What you need to do - Using the data below, copy every line that contains the word "which".

- - - -

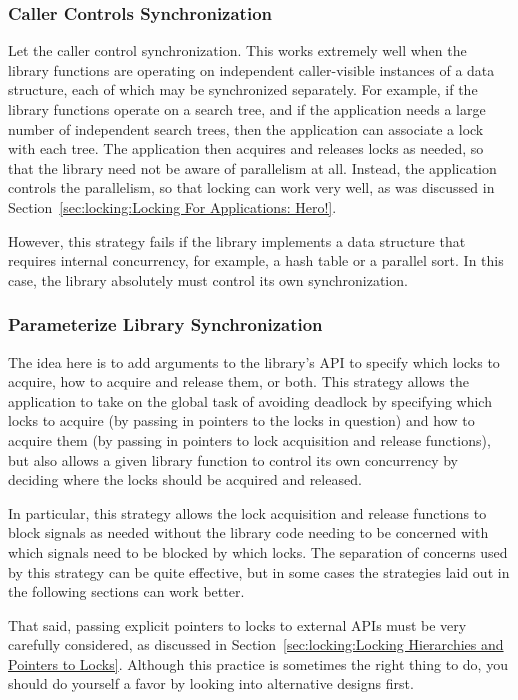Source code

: \subsubsection{Caller Controls Synchronization}
\label{sec:locking:Caller Controls Synchronization}

Let the caller control synchronization.
This works extremely well when the library functions are operating
on independent caller-visible instances of a data structure, each
of which may be synchronized separately.
For example, if the library functions operate on a search tree,
and if the application needs a large number of independent search
trees, then the application can associate a lock with each tree.
The application then acquires and releases locks as needed, so
that the library need not be aware of parallelism at all.
Instead, the application controls the parallelism, so that locking
can work very well, as was discussed in
Section~\ref{sec:locking:Locking For Applications: Hero!}.

However, this strategy fails if the
library implements a data structure that requires internal
concurrency, for example, a hash table or a parallel sort.
In this case, the library absolutely must control its own
synchronization.

\subsubsection{Parameterize Library Synchronization}
\label{sec:locking:Parameterize Library Synchronization}

The idea here is to add arguments to the library's API to specify
which locks to acquire, how to acquire and release them, or both.
This strategy allows the application to take on the global task of
avoiding deadlock by specifying which locks to acquire (by passing in
pointers to the locks in question) and how to
acquire them (by passing in pointers to lock acquisition and release
functions),
but also allows a given library function to control its own concurrency
by deciding where the locks should be acquired and released.

In particular, this strategy allows the lock acquisition and release
functions to block signals as needed without the library code needing to
be concerned with which signals need to be blocked by which locks.
The separation of concerns used by this strategy can be quite effective,
but in some cases the strategies laid out in the following sections
can work better.

That said, passing explicit pointers to locks to external APIs must
be very carefully considered, as discussed in
Section~\ref{sec:locking:Locking Hierarchies and Pointers to Locks}.
Although this practice is sometimes the right thing to do, you should do
yourself a favor by looking into alternative designs first.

- - - -

Solved exercise -
of which may be synchronized separately.
which locks to acquire, how to acquire and release them, or both.
avoiding deadlock by specifying which locks to acquire (by passing in
be concerned with which signals need to be blocked by which locks.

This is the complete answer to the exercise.